I fatti e la percezione
Sarri ha espresso una verità, o meglio una parte di verità in queste parole. Dal punto di vista puramente estetico, non c’è paragone tra il Napoli e la Juventus. La squadra azzurra esprime sempre lo stesso concetto, in ogni manovra, in ogni azione, in ogni singola decisione in campo: noi vogliamo determinare noi stessi e il risultato. Che sia attacco (come in passato, soprattutto) o gestione dei ritmi (come succede spesso quest’anno), gli avversari si adattano a noi. L’esatto contrario del calcio di Allegri, che è diverso ma anche – spesso – meno attrattivo. Più vincente, certo, ma non proprio bello secondo il significato puro di questo aggettivo.
Detto questo, il Napoli è una squadra molto diversa rispetto al passato. L’intensità è soprattutto difensiva, la manovra è rallentata o accelerata a seconda del momento della partita e del risultato, c’è consapevolezza e maturità nella lettura di ogni fase del gioco. Infine, last but not least, ecco una solidità difensiva sorprendente. Espressa nei numeri, dopotutto il Napoli è ancora e sempre la squadra con meno gol incassati in Serie A.
Sarri continua a professare una certa fede, a inquadrarsi come paladino della bellezza e dell’estetica. Torniamo al discorso precedente: ok, esiste il fondo di verità, ma ora come ora i rapporti (di forza e riferiti ai fatti e alle statistiche) sono diversi. Eppure le posizioni non cambiano. È una chiara volontà di contrappunto, di opposizione esterna, di rappresentanza e rappresentazione. Noi siamo il Napoli, siamo questo, siamo il sarrismo e sventoliamo la nostra ideologia insieme al nostro popolo.

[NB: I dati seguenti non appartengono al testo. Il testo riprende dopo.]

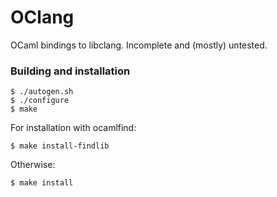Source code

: # OClang
OCaml bindings to libclang. Incomplete and (mostly) untested.

### Building and installation

    $ ./autogen.sh
    $ ./configure
    $ make

For installation with ocamlfind:

    $ make install-findlib

Otherwise:

    $ make install
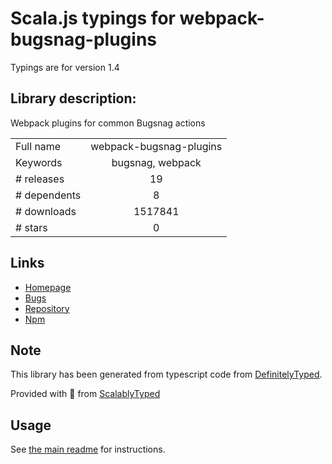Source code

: 
# Scala.js typings for webpack-bugsnag-plugins

Typings are for version 1.4

## Library description:
Webpack plugins for common Bugsnag actions

|                    |                 |
| ------------------ | :-------------: |
| Full name          | webpack-bugsnag-plugins |
| Keywords           | bugsnag, webpack |
| # releases         | 19 |
| # dependents       | 8 |
| # downloads        | 1517841 |
| # stars            | 0 |

## Links
- [Homepage](https://github.com/bugsnag/webpack-bugsnag-plugins#readme)
- [Bugs](https://github.com/bugsnag/webpack-bugsnag-plugins/issues)
- [Repository](https://github.com/bugsnag/webpack-bugsnag-plugins)
- [Npm](https://www.npmjs.com/package/webpack-bugsnag-plugins)
    


## Note
This library has been generated from typescript code from [DefinitelyTyped](https://definitelytyped.org).

Provided with :purple_heart: from [ScalablyTyped](https://github.com/oyvindberg/ScalablyTyped)

## Usage
See [the main readme](../../readme.md) for instructions.



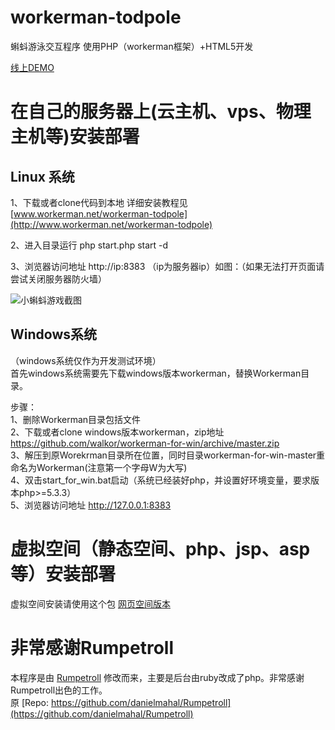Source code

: workerman-todpole
=================

蝌蚪游泳交互程序 使用PHP（workerman框架）+HTML5开发

[线上DEMO](http://kedou.workerman.net)

在自己的服务器上(云主机、vps、物理主机等)安装部署
==================

## Linux 系统

1、下载或者clone代码到本地 详细安装教程见 [www.workerman.net/workerman-todpole](http://www.workerman.net/workerman-todpole)

2、进入目录运行 php start.php start -d

3、浏览器访问地址  http://ip:8383 （ip为服务器ip）如图：（如果无法打开页面请尝试关闭服务器防火墙）

![小蝌蚪游戏截图](https://github.com/walkor/workerman-todpole/blob/master/Applications/Todpole/Web/images/workerman-todpole-browser.png?raw=true)

## Windows系统
（windows系统仅作为开发测试环境）   
首先windows系统需要先下载windows版本workerman，替换Workerman目录。

步骤：  
1、删除Workerman目录包括文件  
2、下载或者clone windows版本workerman，zip地址 https://github.com/walkor/workerman-for-win/archive/master.zip  
3、解压到原Worekrman目录所在位置，同时目录workerman-for-win-master重命名为Workerman(注意第一个字母W为大写)  
4、双击start_for_win.bat启动（系统已经装好php，并设置好环境变量，要求版本php>=5.3.3）  
5、浏览器访问地址  http://127.0.0.1:8383   

虚拟空间（静态空间、php、jsp、asp等）安装部署
==================
虚拟空间安装请使用这个包 [网页空间版本](https://github.com/walkor/workerman-todpole-web)

非常感谢Rumpetroll
===================
本程序是由 [Rumpetroll](http://rumpetroll.com) 修改而来，主要是后台由ruby改成了php。非常感谢Rumpetroll出色的工作。  
原 [Repo: https://github.com/danielmahal/Rumpetroll](https://github.com/danielmahal/Rumpetroll)



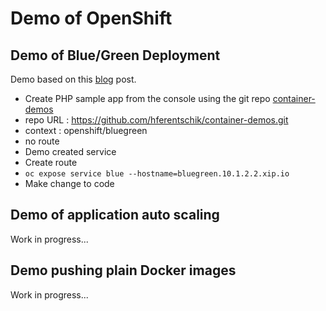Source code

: # Demo of OpenShift

## Demo of Blue/Green Deployment

Demo based on this [blog](https://blog.openshift.com/openshift-3-demo-part-10-blue-green-deployments)
post.

* Create PHP sample app from the console using the git repo
  [container-demos](https://github.com/hferentschik/container-demos.git)
 * repo URL : https://github.com/hferentschik/container-demos.git
 * context  : openshift/bluegreen
 * no route
* Demo created service
* Create route
 * `oc expose service blue --hostname=bluegreen.10.1.2.2.xip.io`
* Make change to code


## Demo of application auto scaling

Work in progress...

## Demo pushing plain Docker images

Work in progress...
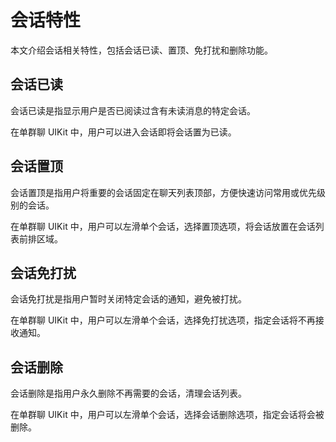 # 会话特性

本文介绍会话相关特性，包括会话已读、置顶、免打扰和删除功能。

<ImageGallery>
  <ImageItem src="/images/uikit/chatuikit/uniapp/conversation_swipe_left.png" title="会话左滑操作" />
</ImageGallery>

## 会话已读	

会话已读是指显示用户是否已阅读过含有未读消息的特定会话。

在单群聊 UIKit 中，用户可以进入会话即将会话置为已读。

## 会话置顶

会话置顶是指用户将重要的会话固定在聊天列表顶部，方便快速访问常用或优先级别的会话。

在单群聊 UIKit 中，用户可以左滑单个会话，选择置顶选项，将会话放置在会话列表前排区域。 

## 会话免打扰

会话免打扰是指用户暂时关闭特定会话的通知，避免被打扰。

在单群聊 UIKit 中，用户可以左滑单个会话，选择免打扰选项，指定会话将不再接收通知。

## 会话删除	

会话删除是指用户永久删除不再需要的会话，清理会话列表。

在单群聊 UIKit 中，用户可以左滑单个会话，选择会话删除选项，指定会话将会被删除。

Anche se poi in campo facciamo altro o anche altro, noi ci definiamo in questo modo. Per noi, ma anche contro di loro. È identificazione, è l’unione della realtà e della percezione per generare consenso, fusione.
La cosa giusta
Sono sentimenti che servono, all’ambiente-Napoli. Poi qualcuno sa e pensa che alcune cose di campo sono un tantino diverse, perché sono cambiate – ed è giusto che sia così se vuoi vincere questo scudetto. Ieri e da un po’ di tempo, Sarri sta praticando in maniera lucidissima l’arte della comunicazione. Difesa dei suoi topos, della sua posizione, paraculaggine pura, tecnica del lamento, insomma tutte le armi che conosce. Il proiettile sparato ieri è un esempio chiaro di questa strategia. E chiarisce una volta di più che è una strategia. Al di là dei giudizi di ognuno, Sarri sta combattendo la sua battaglia. Di politica, anche se calcistica. Ma è pur sempre politica. Non gli resta che continuare.